DATA EXTRACT →

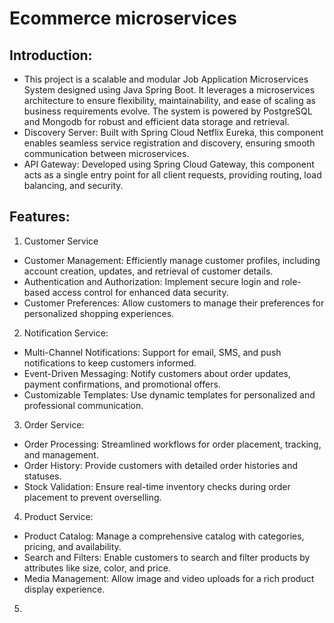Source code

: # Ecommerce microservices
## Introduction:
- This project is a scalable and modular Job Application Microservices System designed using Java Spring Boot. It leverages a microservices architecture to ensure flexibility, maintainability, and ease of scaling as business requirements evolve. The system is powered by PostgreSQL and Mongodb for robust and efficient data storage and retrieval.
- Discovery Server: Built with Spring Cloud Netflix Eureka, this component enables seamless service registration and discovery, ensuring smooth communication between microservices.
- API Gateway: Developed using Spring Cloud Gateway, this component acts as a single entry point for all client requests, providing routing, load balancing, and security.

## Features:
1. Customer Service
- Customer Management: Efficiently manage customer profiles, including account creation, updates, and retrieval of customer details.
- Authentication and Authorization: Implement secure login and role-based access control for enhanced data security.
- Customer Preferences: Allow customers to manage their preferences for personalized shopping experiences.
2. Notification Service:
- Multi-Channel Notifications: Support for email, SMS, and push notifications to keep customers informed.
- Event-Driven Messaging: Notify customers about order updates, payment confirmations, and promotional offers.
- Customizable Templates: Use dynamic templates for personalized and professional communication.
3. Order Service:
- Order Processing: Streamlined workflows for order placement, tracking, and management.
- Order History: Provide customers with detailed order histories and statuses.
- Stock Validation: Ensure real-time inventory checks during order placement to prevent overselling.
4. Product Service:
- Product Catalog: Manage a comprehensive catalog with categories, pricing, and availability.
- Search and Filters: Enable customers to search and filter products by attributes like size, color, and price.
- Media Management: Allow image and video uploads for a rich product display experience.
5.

...

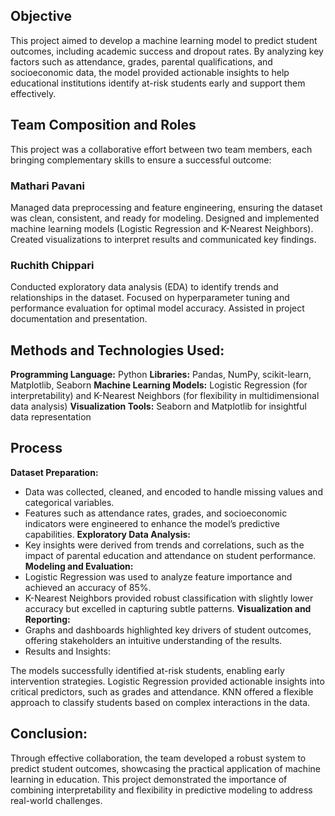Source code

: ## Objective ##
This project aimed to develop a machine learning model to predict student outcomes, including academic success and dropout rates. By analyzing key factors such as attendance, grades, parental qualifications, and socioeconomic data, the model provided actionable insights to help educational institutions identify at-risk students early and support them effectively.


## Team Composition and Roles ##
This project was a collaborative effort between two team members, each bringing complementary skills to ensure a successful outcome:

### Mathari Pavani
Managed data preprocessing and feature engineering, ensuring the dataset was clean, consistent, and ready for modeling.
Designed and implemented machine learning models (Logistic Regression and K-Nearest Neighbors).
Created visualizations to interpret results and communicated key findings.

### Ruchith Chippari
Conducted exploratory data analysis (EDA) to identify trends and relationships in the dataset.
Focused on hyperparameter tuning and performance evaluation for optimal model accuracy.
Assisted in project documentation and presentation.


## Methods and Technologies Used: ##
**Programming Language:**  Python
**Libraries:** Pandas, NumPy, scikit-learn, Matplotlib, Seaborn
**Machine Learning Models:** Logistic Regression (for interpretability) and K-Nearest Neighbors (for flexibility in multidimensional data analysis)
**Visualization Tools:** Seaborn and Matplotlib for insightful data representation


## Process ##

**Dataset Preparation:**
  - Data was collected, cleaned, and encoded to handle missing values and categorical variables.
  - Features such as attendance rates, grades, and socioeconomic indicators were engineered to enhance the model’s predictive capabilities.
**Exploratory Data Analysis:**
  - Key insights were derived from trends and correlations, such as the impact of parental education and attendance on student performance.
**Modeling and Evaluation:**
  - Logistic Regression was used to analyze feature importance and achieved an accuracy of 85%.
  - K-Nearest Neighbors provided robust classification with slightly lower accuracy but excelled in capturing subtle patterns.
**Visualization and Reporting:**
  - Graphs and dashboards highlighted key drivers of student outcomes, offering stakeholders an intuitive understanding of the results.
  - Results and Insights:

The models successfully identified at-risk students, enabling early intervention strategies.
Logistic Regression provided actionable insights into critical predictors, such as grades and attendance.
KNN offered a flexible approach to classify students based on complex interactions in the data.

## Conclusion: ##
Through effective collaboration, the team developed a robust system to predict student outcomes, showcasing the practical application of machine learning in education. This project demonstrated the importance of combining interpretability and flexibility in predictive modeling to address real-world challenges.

WORK INSTRUCTION → Return all lines of the data in which the string "students" appears.

ANSWER SPACE →
This project aimed to develop a machine learning model to predict student outcomes, including academic success and dropout rates. By analyzing key factors such as attendance, grades, parental qualifications, and socioeconomic data, the model provided actionable insights to help educational institutions identify at-risk students early and support them effectively.
The models successfully identified at-risk students, enabling early intervention strategies.
KNN offered a flexible approach to classify students based on complex interactions in the data.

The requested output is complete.